DIGGING INTO THE EARTH’S SURFACE: Pondering Geography III by Elizabeth Bishop

To describe the planet aptly is one thing, but to understand one’s place on the planet is another one altogether. The poems of Elizabeth’s Bishop’s Geography III go beyond mere description of the earth’s surface and delve into how geography defines not only where we are on the planet but also who we are.

To describe the planet aptly is one thing, but to understand one’s place on the planet is another one altogether. The poems of Elizabeth’s Bishop’s Geography III go beyond mere description of the earth’s surface and delve into how geography defines not only where we are on the planet but also who we are.

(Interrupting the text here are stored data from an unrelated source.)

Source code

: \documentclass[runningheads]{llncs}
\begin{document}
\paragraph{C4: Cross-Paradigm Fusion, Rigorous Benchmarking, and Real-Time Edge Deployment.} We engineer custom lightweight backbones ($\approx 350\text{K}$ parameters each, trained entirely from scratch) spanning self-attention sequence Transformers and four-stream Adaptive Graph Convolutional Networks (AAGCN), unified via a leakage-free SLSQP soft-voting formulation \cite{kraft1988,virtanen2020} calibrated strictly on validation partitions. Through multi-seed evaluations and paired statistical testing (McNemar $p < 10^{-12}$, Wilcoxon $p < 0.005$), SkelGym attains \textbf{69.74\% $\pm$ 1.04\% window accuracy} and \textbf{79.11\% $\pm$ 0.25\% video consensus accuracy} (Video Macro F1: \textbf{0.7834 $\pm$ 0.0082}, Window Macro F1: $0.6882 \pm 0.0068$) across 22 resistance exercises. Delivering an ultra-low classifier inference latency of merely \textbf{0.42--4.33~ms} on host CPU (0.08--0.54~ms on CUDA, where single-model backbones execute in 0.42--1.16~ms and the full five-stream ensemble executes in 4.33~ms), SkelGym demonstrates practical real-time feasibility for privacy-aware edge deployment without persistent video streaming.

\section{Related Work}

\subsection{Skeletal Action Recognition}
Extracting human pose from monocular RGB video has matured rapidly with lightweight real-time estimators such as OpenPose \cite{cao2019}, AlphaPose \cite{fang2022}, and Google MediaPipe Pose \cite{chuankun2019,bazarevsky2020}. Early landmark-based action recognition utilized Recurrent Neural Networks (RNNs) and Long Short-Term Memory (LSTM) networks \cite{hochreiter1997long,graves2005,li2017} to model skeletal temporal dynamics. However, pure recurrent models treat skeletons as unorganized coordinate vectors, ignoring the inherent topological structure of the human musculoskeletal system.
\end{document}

Many of the poems in Geography III contain geography as outlined in the epigraph (which was excerpted from a children’s primer)—lush descriptions of the natural world: its waters, its lands, its mountains, and its inhabitants—and yet many of the poems present an impressionistic view of the planet, a paradigm refracted through a lens specific to the speaker.

The phenomenon of contextualizing oneself into the world points to why Elizabeth Bishop may have chosen to title the collection Geography III as opposed to Geography I or Geography II; the geographies presented in the poems are more than just descriptions of the planet’s surface.

“Waiting Room,” the collection’s first poem, exemplifies this notion quite well. The speaker (presumably an older Bishop recalling a similar experience from her childhood) discovers strange and new lands via the hyperrealism found in the photographs of a National Geographic magazine. This exposure to distant, exotic, and “horrifying” cultures existing concurrently (a fact that the speaker confirms by checking the magazine’s publication date) overwhelms the speaker to the point that the dentist’s waiting room recedes beneath “a big black wave/another, and another.” The speaker’s impressionistic depiction of her epiphany contrasts sharply against the realistic photos and text that triggers the speaker’s epiphany.

The young Elizabeth absorbed a second and third lesson in geography that February evening; she has learned that life exists beyond the waiting room, beyond her family, beyond the night in outside Worcester.

I normally prefer shorter, denser poetry, so I relished the opportunity to read some verse that moves as languidly as the row of clapboard buildings appearing in “the Moose.” Because of the quotidian nature of the Bishop’s diction and syntax, however, I found that her poems read more like prose than poetry in many places. Granted, the complex imagery of some of the poems belied the simple language, but I enjoy metaphor and allusion as well, and many of the poems lacked any powerful or impactful comparisons. Finally, I must commend Bishop’s ability to work well within complex and intricate forms such as sestinas and villanelles. Often, I have to repeat to myself her authorial aside from “One Art” to “Write it!” while trying to write poetry in such difficult forms.

Should I come across another Elizabeth Bishop poem, I would most certainly read it and recommend that you do the same.